Let \(A\) be the event that the player makes the first throw, and \(B\) be the event that the player makes the second throw.
Given:
\(P( A) = 0.6\)
\(P( B| A) = 0.7\)
\(P( B| A^ c) = 0.45\)
We need to find \(P( A^ c| B) \).
Using Bayes' theorem:
\[P( A^ c| B) = \frac { P( B| A^ c) \cdot P( A^ c) } { P( B) } \]
First, find \(P( B) \):
\[P( B) = P( B| A) \cdot P( A) + P( B| A^ c) \cdot P( A^ c) \]
\[P( B) = ( 0.7 \cdot 0.6) + ( 0.45 \cdot 0.4) \]
\[P( B) = 0.42 + 0.18\]
\[P( B) = 0.6\]
Now, apply Bayes' theorem:
\[P( A^ c| B) = \frac { P( B| A^ c) \cdot P( A^ c) } { P( B) } \]
\[P( A^ c| B) = \frac { 0.45 \cdot 0.4} { 0.6} \]
\[P( A^ c| B) = \frac { 0.18} { 0.6} \]
\[P( A^ c| B) = 0.3\]
To express \(0.3\) as a fraction:
\[0.3 = \frac { 3} { 10} \]
Thus, the probability that he missed his first throw given that he made his second throw is \(\frac { 3} { 10} \).

Supplemental Knowledge

Conditional probability is the likelihood of an event occurring given that another event has already occurred.

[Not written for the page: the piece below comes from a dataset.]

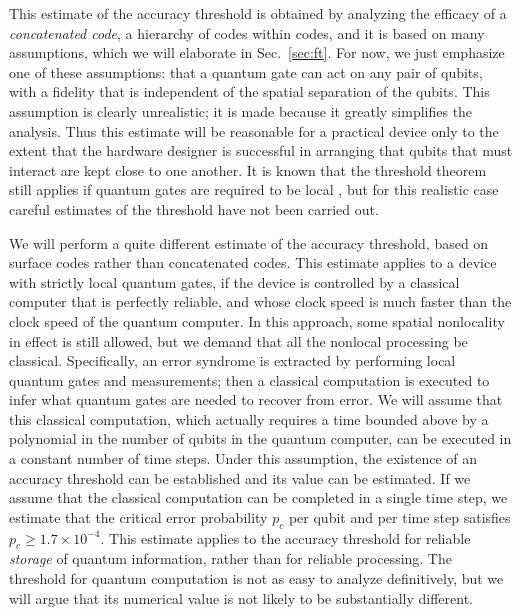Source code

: This estimate of the accuracy threshold is obtained by analyzing the efficacy of a {\em concatenated code}, a hierarchy of codes within codes, and it is based on many assumptions, which we will elaborate in Sec.~\ref{sec:ft}. For now, we just emphasize one of these assumptions: that a quantum gate can act on any pair of qubits, with a fidelity that is independent of the spatial separation of the qubits. This assumption is clearly unrealistic; it is made because it greatly simplifies the analysis. Thus this estimate will be reasonable for a practical device only to the extent that the hardware designer is successful in arranging that qubits that must interact are kept close to one another. It is known that the threshold theorem still applies if quantum gates are required to be local \cite{ben-or,gottesman_local}, but for this realistic case careful estimates of the threshold have not been carried out.

We will perform a quite different estimate of the accuracy threshold, based on surface codes rather than concatenated codes. This estimate applies to a device with strictly local quantum gates, if the device is controlled by a classical computer that is perfectly reliable, and whose clock speed is much faster than the clock speed of the quantum computer. In this approach, some spatial nonlocality in effect is still allowed, but we demand that all the nonlocal processing be classical. Specifically, an error syndrome is extracted by performing local quantum gates and measurements; then a classical computation is executed to infer what quantum gates are needed to recover from error. We will assume that this classical computation, which actually requires a time bounded above by a polynomial in the number of qubits in the quantum computer, can be executed in a constant number of time steps. Under this assumption, the existence of an accuracy threshold can be established and its value can be estimated. If we assume that the classical computation can be completed in a single time step, we estimate that the critical error probability $p_c$  per qubit and per time step satisfies $p_c\ge 1.7\times 10^{-4}$. This estimate applies to the accuracy threshold for reliable {\em storage} of quantum information, rather than for reliable processing. The threshold for quantum computation is not as easy to analyze definitively, but we will argue that its numerical value is not likely to be substantially different.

It is a fundamental concept in probability theory and statistics, often used to update the probability of an event based on new information.
The formula for conditional probability is:
\[P( A| B) = \frac { P( A \cap B) } { P( B) } \]
where \(P( A| B) \) is the probability of event A occurring given that event B has occurred, \(P( A \cap B) \) is the joint probability of both events A and B occurring, and \(P( B) \) is the probability of event B.

From Concepts to Reality

Consider, for instance, a medical test to identify disease. When patients test positive, doctors use conditional probability analysis to calculate the probability that their patient actually suffers from that particular ailment based on factors like accuracy of testing and disease prevalence rates - providing more informed decisions for further testing or treatments.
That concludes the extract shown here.